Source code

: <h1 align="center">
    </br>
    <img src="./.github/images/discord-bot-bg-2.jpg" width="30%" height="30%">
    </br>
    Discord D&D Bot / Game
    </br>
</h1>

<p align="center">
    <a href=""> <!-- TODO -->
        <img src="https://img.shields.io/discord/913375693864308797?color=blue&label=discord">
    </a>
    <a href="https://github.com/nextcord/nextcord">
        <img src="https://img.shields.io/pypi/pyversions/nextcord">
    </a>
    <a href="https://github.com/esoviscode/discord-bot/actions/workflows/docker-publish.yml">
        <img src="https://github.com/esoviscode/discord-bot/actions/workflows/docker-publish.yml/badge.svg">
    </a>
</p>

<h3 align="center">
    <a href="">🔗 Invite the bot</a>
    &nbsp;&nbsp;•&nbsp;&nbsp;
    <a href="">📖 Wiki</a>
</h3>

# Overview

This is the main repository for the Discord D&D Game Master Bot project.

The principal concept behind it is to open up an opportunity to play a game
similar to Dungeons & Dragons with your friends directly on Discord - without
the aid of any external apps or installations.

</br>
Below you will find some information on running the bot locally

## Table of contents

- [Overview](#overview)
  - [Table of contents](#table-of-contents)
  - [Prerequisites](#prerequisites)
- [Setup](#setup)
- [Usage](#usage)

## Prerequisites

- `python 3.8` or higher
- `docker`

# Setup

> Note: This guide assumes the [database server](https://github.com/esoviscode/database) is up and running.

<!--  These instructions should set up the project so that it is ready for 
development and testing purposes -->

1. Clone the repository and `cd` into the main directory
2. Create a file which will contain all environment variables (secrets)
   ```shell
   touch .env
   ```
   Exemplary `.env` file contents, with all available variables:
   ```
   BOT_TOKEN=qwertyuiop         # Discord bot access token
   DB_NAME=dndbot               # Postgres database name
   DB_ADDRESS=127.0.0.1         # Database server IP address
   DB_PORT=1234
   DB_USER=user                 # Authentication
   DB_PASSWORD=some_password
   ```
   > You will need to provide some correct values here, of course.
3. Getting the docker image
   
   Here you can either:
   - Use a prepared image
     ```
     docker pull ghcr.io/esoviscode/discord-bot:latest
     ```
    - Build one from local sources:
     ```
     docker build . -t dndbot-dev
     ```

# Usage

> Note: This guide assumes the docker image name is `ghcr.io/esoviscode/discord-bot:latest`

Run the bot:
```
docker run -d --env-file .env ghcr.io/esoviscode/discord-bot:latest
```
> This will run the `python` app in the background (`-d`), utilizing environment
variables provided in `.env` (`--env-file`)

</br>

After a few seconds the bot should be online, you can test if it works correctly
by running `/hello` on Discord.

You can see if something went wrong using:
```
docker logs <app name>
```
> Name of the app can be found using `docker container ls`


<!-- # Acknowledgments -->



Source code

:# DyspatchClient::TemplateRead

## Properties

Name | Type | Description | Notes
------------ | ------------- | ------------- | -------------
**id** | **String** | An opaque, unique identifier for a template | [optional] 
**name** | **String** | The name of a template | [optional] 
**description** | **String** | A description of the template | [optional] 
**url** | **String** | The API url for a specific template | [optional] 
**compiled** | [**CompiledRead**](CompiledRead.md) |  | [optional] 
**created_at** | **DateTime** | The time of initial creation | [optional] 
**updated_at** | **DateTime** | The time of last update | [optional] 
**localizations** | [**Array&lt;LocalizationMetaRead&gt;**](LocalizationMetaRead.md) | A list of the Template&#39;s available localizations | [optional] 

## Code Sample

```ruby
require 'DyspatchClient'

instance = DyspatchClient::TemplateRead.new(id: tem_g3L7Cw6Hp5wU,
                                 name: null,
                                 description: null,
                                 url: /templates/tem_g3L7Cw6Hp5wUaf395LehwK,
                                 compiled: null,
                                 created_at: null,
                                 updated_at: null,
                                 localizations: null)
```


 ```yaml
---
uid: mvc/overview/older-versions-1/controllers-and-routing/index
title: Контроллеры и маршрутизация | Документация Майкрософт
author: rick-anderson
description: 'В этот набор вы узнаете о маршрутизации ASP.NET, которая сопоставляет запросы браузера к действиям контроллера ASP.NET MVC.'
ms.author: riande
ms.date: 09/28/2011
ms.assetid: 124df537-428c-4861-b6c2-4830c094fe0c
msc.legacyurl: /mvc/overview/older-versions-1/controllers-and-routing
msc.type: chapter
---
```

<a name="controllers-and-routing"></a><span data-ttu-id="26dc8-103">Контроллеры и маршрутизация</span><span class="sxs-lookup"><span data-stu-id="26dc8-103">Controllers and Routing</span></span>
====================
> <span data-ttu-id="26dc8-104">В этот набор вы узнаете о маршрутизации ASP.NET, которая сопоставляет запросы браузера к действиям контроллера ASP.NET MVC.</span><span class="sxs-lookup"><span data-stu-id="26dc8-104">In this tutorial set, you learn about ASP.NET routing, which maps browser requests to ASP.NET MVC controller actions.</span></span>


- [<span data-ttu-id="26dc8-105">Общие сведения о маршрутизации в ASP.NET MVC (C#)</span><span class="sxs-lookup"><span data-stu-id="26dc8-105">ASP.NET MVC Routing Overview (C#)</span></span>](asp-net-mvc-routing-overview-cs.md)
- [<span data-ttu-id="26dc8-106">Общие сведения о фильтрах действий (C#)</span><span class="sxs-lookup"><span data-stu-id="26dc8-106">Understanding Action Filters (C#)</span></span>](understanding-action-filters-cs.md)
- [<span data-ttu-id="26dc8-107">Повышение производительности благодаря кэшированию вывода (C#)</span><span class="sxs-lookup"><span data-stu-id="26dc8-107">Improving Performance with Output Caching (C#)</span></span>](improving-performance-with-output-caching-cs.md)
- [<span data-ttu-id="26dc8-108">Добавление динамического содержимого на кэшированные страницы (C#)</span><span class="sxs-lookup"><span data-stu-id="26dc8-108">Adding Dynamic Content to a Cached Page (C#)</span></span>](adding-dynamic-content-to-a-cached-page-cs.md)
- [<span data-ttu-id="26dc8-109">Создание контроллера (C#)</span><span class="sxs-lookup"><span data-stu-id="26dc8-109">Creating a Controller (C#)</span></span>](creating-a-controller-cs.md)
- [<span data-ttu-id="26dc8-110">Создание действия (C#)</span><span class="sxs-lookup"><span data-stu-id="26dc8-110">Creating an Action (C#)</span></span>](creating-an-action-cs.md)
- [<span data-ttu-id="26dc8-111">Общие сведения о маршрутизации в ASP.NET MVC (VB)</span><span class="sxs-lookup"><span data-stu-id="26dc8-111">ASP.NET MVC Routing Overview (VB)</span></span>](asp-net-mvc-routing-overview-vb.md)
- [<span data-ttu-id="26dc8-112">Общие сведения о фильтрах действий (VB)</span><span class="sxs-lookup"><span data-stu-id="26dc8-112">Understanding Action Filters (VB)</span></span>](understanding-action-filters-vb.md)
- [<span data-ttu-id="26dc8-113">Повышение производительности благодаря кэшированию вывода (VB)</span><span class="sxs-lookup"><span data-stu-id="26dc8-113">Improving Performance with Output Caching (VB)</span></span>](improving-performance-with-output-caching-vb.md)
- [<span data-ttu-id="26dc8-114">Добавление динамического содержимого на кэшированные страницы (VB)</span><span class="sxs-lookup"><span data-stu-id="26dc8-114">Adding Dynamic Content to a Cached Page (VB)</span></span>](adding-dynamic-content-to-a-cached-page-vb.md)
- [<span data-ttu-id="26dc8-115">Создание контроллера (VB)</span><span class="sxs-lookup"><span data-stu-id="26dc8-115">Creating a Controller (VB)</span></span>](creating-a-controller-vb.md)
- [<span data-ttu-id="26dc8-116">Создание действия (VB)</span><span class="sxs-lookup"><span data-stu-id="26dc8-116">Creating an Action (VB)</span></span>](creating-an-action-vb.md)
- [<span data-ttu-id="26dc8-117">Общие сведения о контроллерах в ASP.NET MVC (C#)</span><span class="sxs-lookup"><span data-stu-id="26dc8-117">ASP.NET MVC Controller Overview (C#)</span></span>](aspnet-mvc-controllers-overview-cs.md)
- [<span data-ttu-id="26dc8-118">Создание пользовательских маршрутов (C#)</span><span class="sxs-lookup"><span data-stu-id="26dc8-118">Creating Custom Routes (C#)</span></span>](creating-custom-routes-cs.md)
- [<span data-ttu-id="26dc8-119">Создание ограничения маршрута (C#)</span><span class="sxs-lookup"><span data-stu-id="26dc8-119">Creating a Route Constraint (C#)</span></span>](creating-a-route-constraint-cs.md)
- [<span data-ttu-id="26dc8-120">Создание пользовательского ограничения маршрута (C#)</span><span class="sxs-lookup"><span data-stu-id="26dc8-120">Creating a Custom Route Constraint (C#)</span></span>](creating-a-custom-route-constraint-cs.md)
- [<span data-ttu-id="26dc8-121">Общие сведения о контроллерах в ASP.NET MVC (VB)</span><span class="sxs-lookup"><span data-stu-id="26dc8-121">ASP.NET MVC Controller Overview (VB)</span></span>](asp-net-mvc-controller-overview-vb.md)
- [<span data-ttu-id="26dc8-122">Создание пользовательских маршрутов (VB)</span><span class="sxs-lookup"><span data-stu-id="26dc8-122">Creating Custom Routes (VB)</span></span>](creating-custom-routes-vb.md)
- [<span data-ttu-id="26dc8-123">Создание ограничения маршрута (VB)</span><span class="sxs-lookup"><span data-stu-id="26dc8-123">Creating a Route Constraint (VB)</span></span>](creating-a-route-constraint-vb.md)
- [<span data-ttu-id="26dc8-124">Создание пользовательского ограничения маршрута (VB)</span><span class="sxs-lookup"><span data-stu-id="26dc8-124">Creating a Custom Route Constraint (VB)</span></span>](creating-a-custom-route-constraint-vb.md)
------------------------
What to produce = Find, please, how many lines in the data include the word "Custom", and put down that number only.

The completed task = 4